Two years after the delightfully depraved Machine Girl, Yoshihiro Nishimura returns with this hilariously blood-soaked masterpiece of an over-the-top gore fest that has a point to it, as dystopias often do.The film is making no attempt to hide the strong influence of RoboCop- we even have similar delightfully twisted TV adverts- in its Tokyo of the near future where the privatised police force have the silhouette of samurai and are a law unto themselves. There's a lot of savage satire of modern Japan, from corporate culture to sexual harrassment on the bullet train.
There's a lot of grand guignol here. The gore is neither realistic nor intended to be, which actually makes the film feel in less bad taste and less challenging for the squeamish, but there's no denying that it's over the top and pretty much as far as you can go.

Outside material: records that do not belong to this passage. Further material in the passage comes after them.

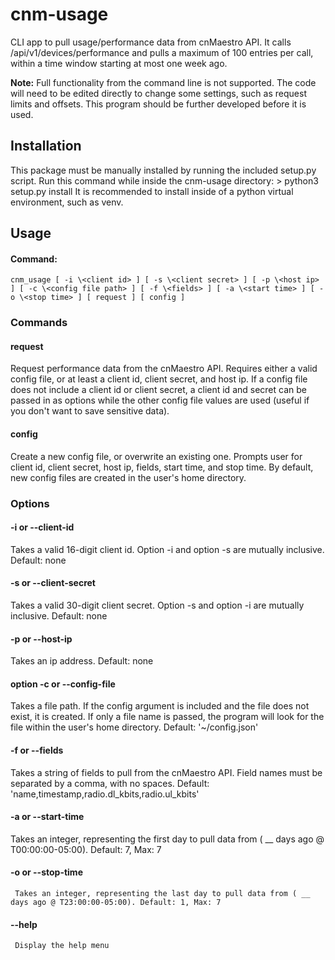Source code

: # cnm-usage

CLI app to pull usage/performance data from cnMaestro API. It calls /api/v1/devices/performance and pulls a maximum of 100 entries per call, within a time window starting at most one week ago.

**Note:** Full functionality from the command line is not supported. The code will need to be edited directly to change some settings, such as request limits and offsets. This program should be further developed before it is used.

## Installation
This package must be manually installed by running the included setup.py script. Run this command while inside the cnm-usage directory:
      \> python3 setup.py install
It is recommended to install inside of a python virtual environment, such as venv. 

## Usage
  #### Command:
    cnm_usage [ -i \<client id> ] [ -s \<client secret> ] [ -p \<host ip> ] [ -c \<config file path> ] [ -f \<fields> ] [ -a \<start time> ] [ -o \<stop time> ] [ request ] [ config ]
  
  ### Commands
  #### request
  Request performance data from the cnMaestro API. Requires either a valid config file, or at least a client id, client secret, and host ip. If a config file does not include a client id or client secret, a client id and secret can be passed in as options while the other config file values are used (useful if you don't want to save sensitive data).
  
  #### config
  Create a new config file, or overwrite an existing one. Prompts user for client id, client secret, host ip, fields, start time, and stop time. By default, new config files are created in the user's home directory.
    
  ### Options 
  #### -i or --client-id
  Takes a valid 16-digit client id. Option -i and option -s are mutually inclusive. Default: none
  
  #### -s or --client-secret
  Takes a valid 30-digit client secret. Option -s and option -i are mutually inclusive. Default: none
    
  #### -p or --host-ip
  Takes an ip address. Default: none
    
  #### option -c or --config-file
  Takes a file path. If the config argument is included and the file does not exist, it is created. If only a file name is passed, the program will look for the file within the user's home directory. Default: '~/config.json'
  
  #### -f or --fields
  Takes a string of fields to pull from the cnMaestro API. Field names must be separated by a comma, with no spaces. Default: 'name,timestamp,radio.dl_kbits,radio.ul_kbits'
     
  #### -a or --start-time
  Takes an integer, representing the first day to pull data from ( __ days ago @ T00:00:00-05:00). Default: 7, Max: 7
     
  #### -o or --stop-time
     Takes an integer, representing the last day to pull data from ( __ days ago @ T23:00:00-05:00). Default: 1, Max: 7
  
  #### --help
     Display the help menu
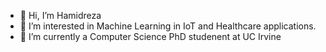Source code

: - 👋 Hi, I’m Hamidreza
- 👀 I’m interested in Machine Learning in IoT and Healthcare applications.
- 🌱 I’m currently a Computer Science PhD studenent at UC Irvine


<!---
halikhani/halikhani is a ✨ special ✨ repository because its `README.md` (this file) appears on your GitHub profile.
You can click the Preview link to take a look at your changes.
--->
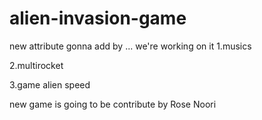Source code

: # alien-invasion-game
new attribute gonna add by     ...
we're working on it
1.musics

2.multirocket

3.game alien speed

new game is going to be contribute by Rose Noori
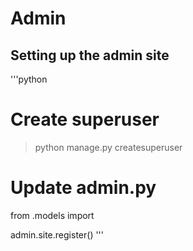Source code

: # Admin

## Setting up the admin site

'''python
# Create superuser
> python manage.py createsuperuser

# Update admin.py
from <AppName>.models import <ModelName>

admin.site.register(<ModelName>)
'''



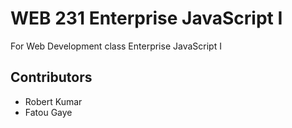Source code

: <h1> WEB 231 Enterprise JavaScript I </h1>
For Web Development class Enterprise JavaScript I
<h2> Contributors </h2>
<ul>
  <li> Robert Kumar </li>
  <li> Fatou Gaye </li>
  </ul>
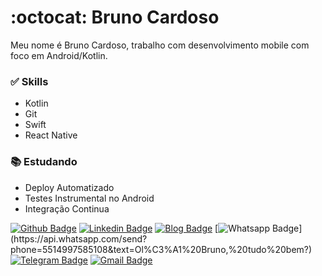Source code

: # :octocat: Bruno Cardoso

Meu nome é Bruno Cardoso, trabalho com desenvolvimento mobile com foco em Android/Kotlin.

### :white_check_mark: Skills

- Kotlin
- Git
- Swift
- React Native

### :books: Estudando 

- Deploy Automatizado
- Testes Instrumental no Android
- Integração Continua

[![Github Badge](https://img.shields.io/badge/-Github-000?style=flat-square&logo=Github&logoColor=white&link=https://github.com/bruunoh)](https://github.com/bruunoh)
[![Linkedin Badge](https://img.shields.io/badge/-LinkedIn-blue?style=flat-square&logo=Linkedin&logoColor=white&link=https://www.linkedin.com/in/brunoh/)](https://www.linkedin.com/in/brunoh/)
[![Blog Badge](https://img.shields.io/badge/Blog-Medium-black)](https://medium.com/@brunohenrique774)
[![Whatsapp Badge](https://img.shields.io/badge/-Whatsapp-4CA143?style=flat-square&labelColor=4CA143&logo=whatsapp&logoColor=white&link=https://api.whatsapp.com/send?phone=5514997585108&text=Ol%C3%A1%20Bruno,%20tudo%20bem?)](https://api.whatsapp.com/send?phone=5514997585108&text=Ol%C3%A1%20Bruno,%20tudo%20bem?)
[![Telegram Badge](https://img.shields.io/badge/-Telegram-1ca0f1?style=flat-square&labelColor=1ca0f1&logo=telegram&logoColor=white&link=https://t.me/bcsilva08)](https://t.me/bcsilva08)
[![Gmail Badge](https://img.shields.io/badge/-Gmail-c14438?style=flat-square&logo=Gmail&logoColor=white&link=mailto:brunohenrique774@gmail.com)](mailto:brunohenrique774@gmail.com)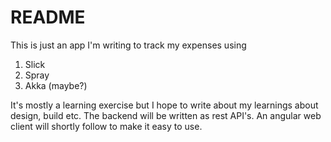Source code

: README
======

This is just an app I'm writing to track my expenses using

1. Slick
2. Spray
3. Akka (maybe?)

It's mostly a learning exercise but I hope to write about my learnings 
about design, build etc. The backend will be written as rest API's. An angular
web client will shortly follow to make it easy to use.
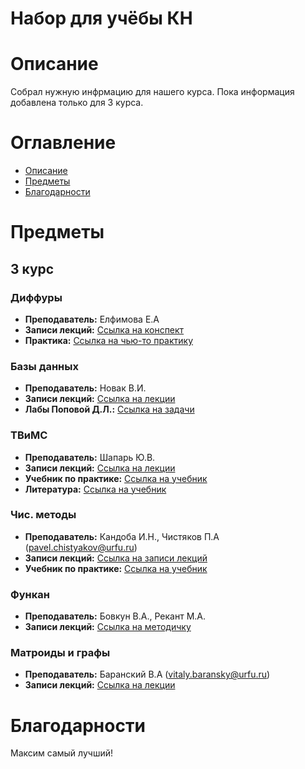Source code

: # Набор для учёбы КН
# Описание
Собрал нужную инфрмацию для нашего курса. 
Пока информация добавлена только для 3 курса.

# Оглавление
- [Описание](#описание)
- [Предметы](#предметы)
- [Благодарности](#благодарности)

# Предметы
## 3 курс

### Диффуры
- **Преподаватель:** Елфимова Е.А
- **Записи лекций:** [Ссылка на конспект](data/3rd/Диффуры/Лекции)
- **Практика:** [Ссылка на чью-то практику](data/3rd/Диффуры/Практика)

### Базы данных
- **Преподаватель:** Новак В.И.
- **Записи лекций:** [Ссылка на лекции](data/3rd/БД/Лекции)
- **Лабы Поповой Д.Л.:** [Ссылка на задачи](data/3rd/БД/Лабораторные)

### ТВиМС
- **Преподаватель:** Шапарь Ю.В.
- **Записи лекций:** [Ссылка на лекции](data/3rd/ТВиМС/Лекции)
- **Учебник по практике:** [Ссылка на учебник](data/3rd/ТВиМС/task_book.pdf)
- **Литература:** [Ссылка на учебник](data/3rd/ТВиМС/tv-sibguti.pdf)

### Чис. методы
- **Преподаватель:** Кандоба И.Н., Чистяков П.А (pavel.chistyakov@urfu.ru)
- **Записи лекций:** [Ссылка на записи лекций](data/3rd/Чисмет/Presentation.pdf)
- **Учебник по практике:** [Ссылка на учебник](data/3rd/Чисмет/Практикум.pdf)

### Функан
- **Преподаватель:** Бовкун В.А., Рекант М.А.
- **Записи лекций:** [Ссылка на методичку](data/3rd/Функан.pdf)

### Матроиды и графы
- **Преподаватель:** Баранский В.А (vitaly.baransky@urfu.ru)
- **Записи лекций:** [Ссылка на лекции](data/3rd/МиГ)

# Благодарности
Максим самый лучший!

This future Tokyo is plagued by mutant "engineers", who, when wounded, sprout grotesque mutations from the injured body part... and yes, we see these for all sorts of body parts. Yes, including those ones.

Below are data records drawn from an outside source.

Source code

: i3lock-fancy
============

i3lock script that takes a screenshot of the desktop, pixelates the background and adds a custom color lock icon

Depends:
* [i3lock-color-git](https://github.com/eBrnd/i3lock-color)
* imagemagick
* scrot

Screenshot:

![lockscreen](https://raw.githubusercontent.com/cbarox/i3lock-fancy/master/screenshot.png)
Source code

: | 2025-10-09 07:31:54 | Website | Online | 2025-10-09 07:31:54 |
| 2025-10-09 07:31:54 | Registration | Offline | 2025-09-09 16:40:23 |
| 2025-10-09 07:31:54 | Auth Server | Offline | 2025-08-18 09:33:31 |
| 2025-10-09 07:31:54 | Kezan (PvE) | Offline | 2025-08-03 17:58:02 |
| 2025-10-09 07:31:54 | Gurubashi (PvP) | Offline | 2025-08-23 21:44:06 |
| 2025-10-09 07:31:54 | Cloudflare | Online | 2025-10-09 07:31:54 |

The film is cleverer than it may seem, though. As soon as we get the Key Man's big, over-the-top supervillain origin story we're reminded that he's just a distraction, and that the true enemy is unaccountable power in the shape of police privitisation and corruption. The hero, Ruka, is an honest, good cop, but by the end of the film we realise she's the only police officer in the city who isn't corrupt and sadistic. In hindsight, the fact that the police chief keeps a limbless, disfigured gimp girl as a slave may offer a bit of a clue that these may not be the good guys.
This film is a masterpiece, as metatextual as it is gory, with the script cleverly making explicit that the final scenes are literally Ruka vs. a sequence of end of level bosses. This film very much is the gore fest of reputation, but it's so much more than that.